The year our avocado tree is finally ready to carry avocados to term (as it were), I suspect it will test the limits of our patience. Depending on the variety, avocados typically take 12-18 months on the tree to mature.

Dr. Free-Ride’s better half and I are currently in negotiations about planting one more fruit tree in what might be the last suitable spot for one in the backyard. We’re trying to decide between a peach tree or a mandarin orange tree. Or maybe a cherry tree. There may be an outside chance of a Vegetable Lamb of Tartary, but I don’t know if they grow well in our zone.

Comments

  1. #1 Chris
    June 14, 2009

    Your apples look like they could use some thinning.

    Codling moth is not as bad as apple maggots, which is a problem further north than where you are. They create little tunnels throughout the apple, while the moths only stay in the core.

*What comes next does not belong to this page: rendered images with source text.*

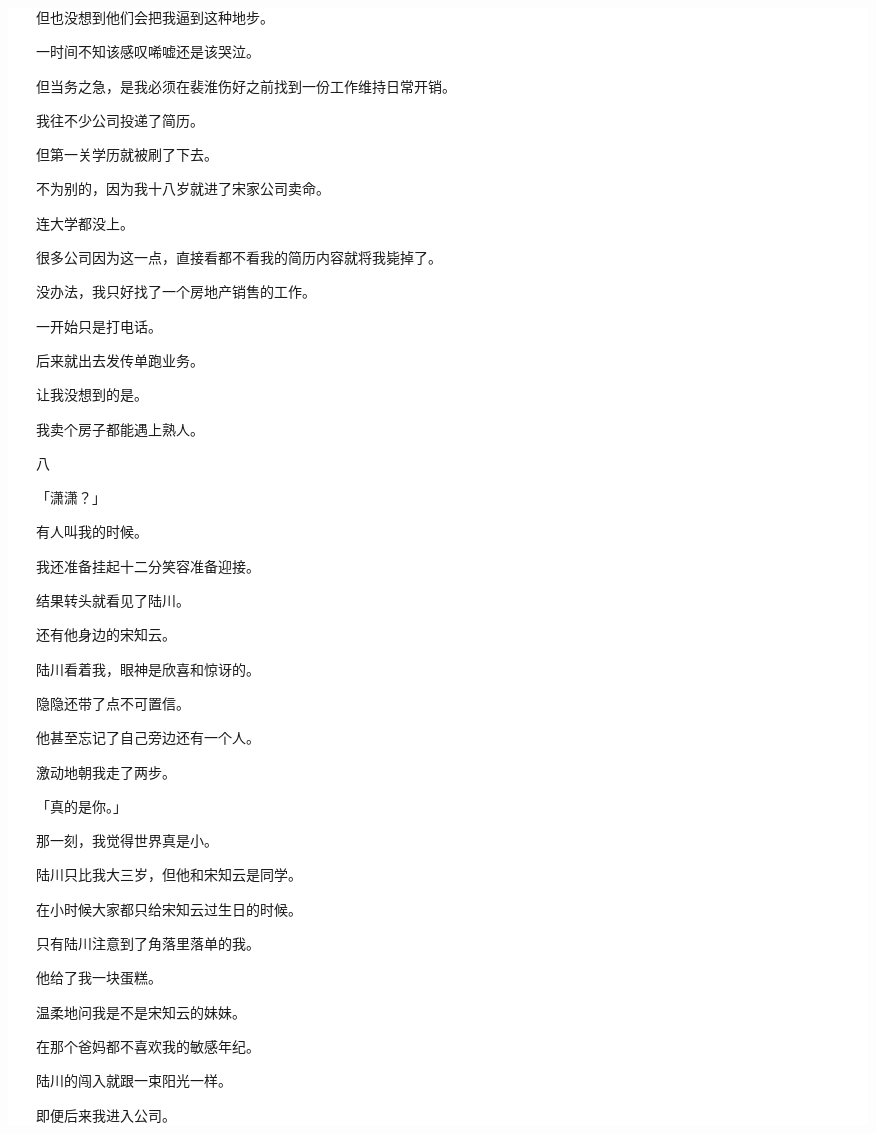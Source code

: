 &emsp;&emsp;但也没想到他们会把我逼到这种地步。  
  
&emsp;&emsp;一时间不知该感叹唏嘘还是该哭泣。  
  
&emsp;&emsp;但当务之急，是我必须在裴淮伤好之前找到一份工作维持日常开销。  
  
&emsp;&emsp;我往不少公司投递了简历。  
  
&emsp;&emsp;但第一关学历就被刷了下去。  
  
&emsp;&emsp;不为别的，因为我十八岁就进了宋家公司卖命。  
  
&emsp;&emsp;连大学都没上。  
  
&emsp;&emsp;很多公司因为这一点，直接看都不看我的简历内容就将我毙掉了。  
  
&emsp;&emsp;没办法，我只好找了一个房地产销售的工作。  
  
&emsp;&emsp;一开始只是打电话。  
  
&emsp;&emsp;后来就出去发传单跑业务。  
  
&emsp;&emsp;让我没想到的是。  
  
&emsp;&emsp;我卖个房子都能遇上熟人。  
  
&emsp;&emsp;八  
  
&emsp;&emsp;「潇潇？」  
  
&emsp;&emsp;有人叫我的时候。  
  
&emsp;&emsp;我还准备挂起十二分笑容准备迎接。  
  
&emsp;&emsp;结果转头就看见了陆川。  
  
&emsp;&emsp;还有他身边的宋知云。  
  
&emsp;&emsp;陆川看着我，眼神是欣喜和惊讶的。  
  
&emsp;&emsp;隐隐还带了点不可置信。  
  
&emsp;&emsp;他甚至忘记了自己旁边还有一个人。  
  
&emsp;&emsp;激动地朝我走了两步。  
  
&emsp;&emsp;「真的是你。」  
  
&emsp;&emsp;那一刻，我觉得世界真是小。  
  
&emsp;&emsp;陆川只比我大三岁，但他和宋知云是同学。  
  
&emsp;&emsp;在小时候大家都只给宋知云过生日的时候。  
  
&emsp;&emsp;只有陆川注意到了角落里落单的我。  
  
&emsp;&emsp;他给了我一块蛋糕。  
  
&emsp;&emsp;温柔地问我是不是宋知云的妹妹。  
  
&emsp;&emsp;在那个爸妈都不喜欢我的敏感年纪。  
  
&emsp;&emsp;陆川的闯入就跟一束阳光一样。  
  
&emsp;&emsp;即便后来我进入公司。  
  
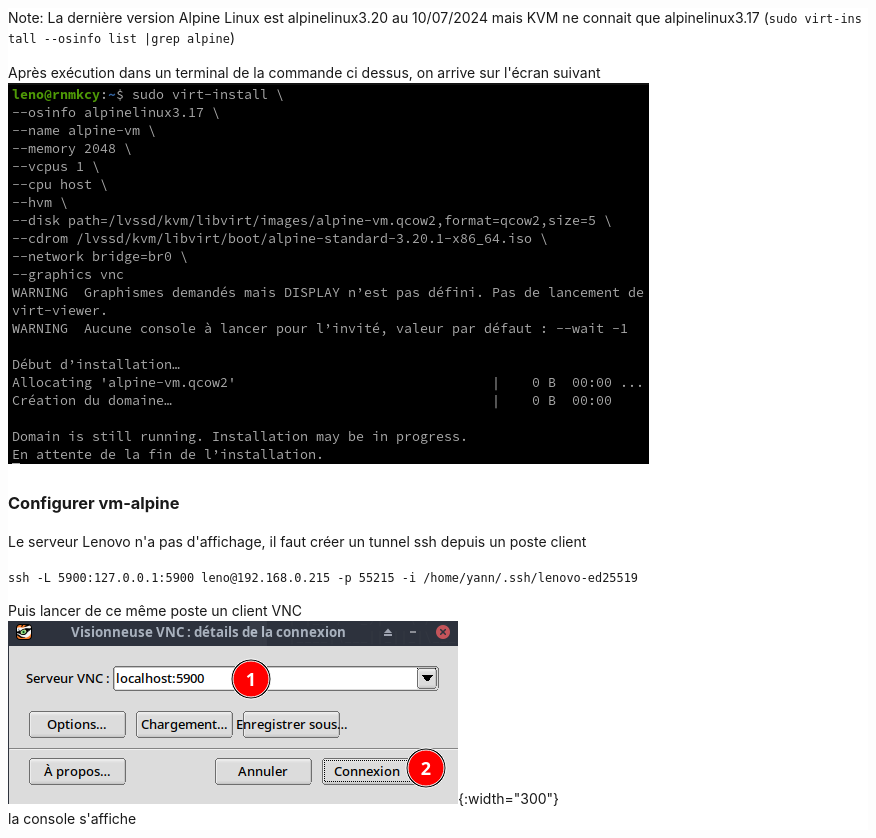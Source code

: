 Note: La dernière version Alpine Linux est alpinelinux3.20  au 10/07/2024 mais KVM ne connait que alpinelinux3.17 (`sudo virt-install --osinfo list |grep alpine`)

Après exécution dans un terminal de la commande ci dessus, on arrive sur l'écran suivant  
![](alpine-linux01.png)  

### Configurer vm-alpine

Le serveur Lenovo n'a pas d'affichage, il faut créer un tunnel ssh depuis un poste client

    ssh -L 5900:127.0.0.1:5900 leno@192.168.0.215 -p 55215 -i /home/yann/.ssh/lenovo-ed25519

Puis lancer de ce même poste un client VNC  
![](alpine-linux02.png){:width="300"}  
la console s'affiche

Last week I covered my little apples with little footie socks (the type you use to wear when trying on shoes), which has been helping.

    Patience is definitely required for fruit trees. Last year my Fuyu persimmon finally produced fruit after about five years of waiting. The two years ago when it finally had flower, they fell off before the fruit got bigger than a nickel. Then the next year I got two persimmons. So watch for fruit fall.

    Oh, and if you think snails/slugs are bad: squirrels are just as bad. I had to pick my persimmons early and ripen them in the kitchen because the squirrels were taking bites out of the fruit in the tree.

    Also, the crows are grabbing my cherries while they are just going from green to yellow, before there is any pink. The tree netting from the garden store is worthless because the mesh is big enough for the birds to stick their head in. I made bags of sports mesh from a fabric store to slip over some branches to get some cherries.

  2. #2 Kim
    June 14, 2009

    I’d lobby for the Vegetable Lamb! What fun to watch them mature and ripen!

    Our Zone 3/4 fruit grove has 3 apple trees (all bought as supposed Mothers Day gifts) and a dwarf sour cherry tree (dwarf in name only). Due to our growing zone, we won’t see cherries until around the 4th of July, but the tree is so covered with fruit now that I’m working on the cherry recipe search. We usually end up with bag after bag of pitted cherries in the freezer that get devoured over the winter in compotes, oatmeal, and glazes for roasts, yum!

  3. #3 Mark C. Chu-Carroll
    June 14, 2009

    Cherry trees are, alas, not a great idea.

    Fresh cherries off the tree are amazing, and my whole families adores them, so when I was growing up, we tried planting cherry trees – several different times, with several different varieties. It’s just impossible to keep the birds and bugs away from the developing fruit without an incredible amount of effort. We never managed to harvest a single edible cherry. :-(

    On the other hand, if your lemon tree is doing so well, the orange tree would probably do great.

  4. #4 blf
    June 14, 2009

    Note to Mr Berkshire: In the future, please include in your advice a suggestion to both read and comprehend the error message one gets when you post to the SciBorgs. It’s trying to communicate an important point, and if understood, will prevent one from looking like a total arse and irritating one’s fellow SciBorg readers.

    Advice on boiling alive the SciBorg’s technical staff (if said thing actually exists) until they start communicating (why don’t they have their own blog for announcements, a view from the inside, and feedback?), fix the problem, or ideally both, would also be appreciated.

  5. #5 blf
    June 14, 2009

    Oh good grief! The above “note to Mr Berkshire” was intended for PZ’s blog, and was posted concurrently with a completely different comment on this thread. For some reason, the above comment was posted to both this thread and PZ’s, and the comment intended for this thread appears to have vanished.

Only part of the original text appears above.